It is true that the landing of a full-sized salmon of vigorous. health (and no other should be landed by any means,) in this truly sportsman-like manner, requires a man of great vigour and experience. He must be prepared to wade breast-high into the current, to endure any quantity of scratching from bushes, to tumble upon slippery stones, and to ply his art under a thousand other casualties. Having hooked his fish, he is to allow it fairly to wear itself out by its own exertions, to toss and beat and tumble, until its strength is exhausted, and he can ground it on a convenient shallow as easily as a piece of floating wood. Then, taking it by the nose and tail

, and lifting it carefully to the bank, let him dispatch it by that single blow, which every experienced fisher knows so well how and where to give, and which leaves every flake in the finest condition, and rich in its natural cream.

This, however, is not every body's work; nay, it is not, perhaps, the kind of fishing, in which there is the most general enjoyment. The ordinary fisher may, therefore, turn away from the broad river, and may ascend one of its feeders, till he reaches some lovely dell, where copse and meadow mingle their sequestered beauties, and where the chiding stream, disturbed, perhaps, by a cascade at the upper end, frets its alternate way, in ripple and pool, between the banks. There let him angle for trout. It is in such a place that he will enjoy that sweetness of nature which conduces so much to the softening of the human heart; and which seldom fails to inspire the angler with a love of nature, and nature's beauteous productions. It has been said that angling is a cruel sport; but in these cases the question is to be tried, not by the real or supposed pain inflicted on the dumb animal, but by the effect produced upon the mind of the party practising it. Now, as we have already hinted, anglers, from old Izaak Walton downwards, have been men of the most kindly and gentle dispositions; and publications, on the practice of angling, have usually more both of warm heartedness and of glee in them, than books on almost any other topic, not even excluding those on the subject of flowers.

The two works, whose titles we have quoted, furnish ample proof of this; for though Mr. Yarrell's takes a wider and more methodical range, than that of Mr. Jesse, yet the buoyancy, and benevolence of the fisher, very often get uppermost even with him, notwithstanding the extent and the profundity of his science. We must, however, defer our particular remarks on these two most competent authors, and their delightfully instructive and entertaing productions, until we have exhausted our privilege of telling our own story.
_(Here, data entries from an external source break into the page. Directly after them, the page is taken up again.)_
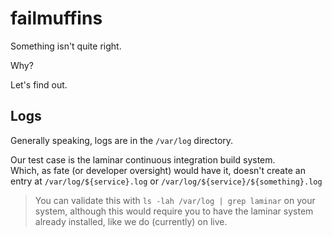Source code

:# failmuffins
Something isn't quite right.  

Why?  

Let's find out.  

## Logs
Generally speaking, logs are in the `/var/log` directory.

Our test case is the laminar continuous integration build system.  
Which, as fate (or developer oversight) would have it, doesn't create an entry at `/var/log/${service}.log` or `/var/log/${service}/${something}.log`

> You can validate this with `ls -lah /var/log | grep laminar` on your system, although this would require you to have the laminar system already installed, like we do (currently) on live.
Sea fishing, we have said, contrasts with fresh water fishing, as a regular trade contrasts with a field sport; and it is remarkable, that the fishermen who live by levying contributions on the riches of the deep, are more exclusively devoted to their calling, and less fitted for any thing else, than almost any class that can be named. This extends, not merely to the fishermen, but to their families; and there are many parts of the country, where, in manners, and even in language, the inhabitants of a fishing village are as different from the peasantry of the adjoining country, as if they lived beyond the sea, and not on its nearer margin.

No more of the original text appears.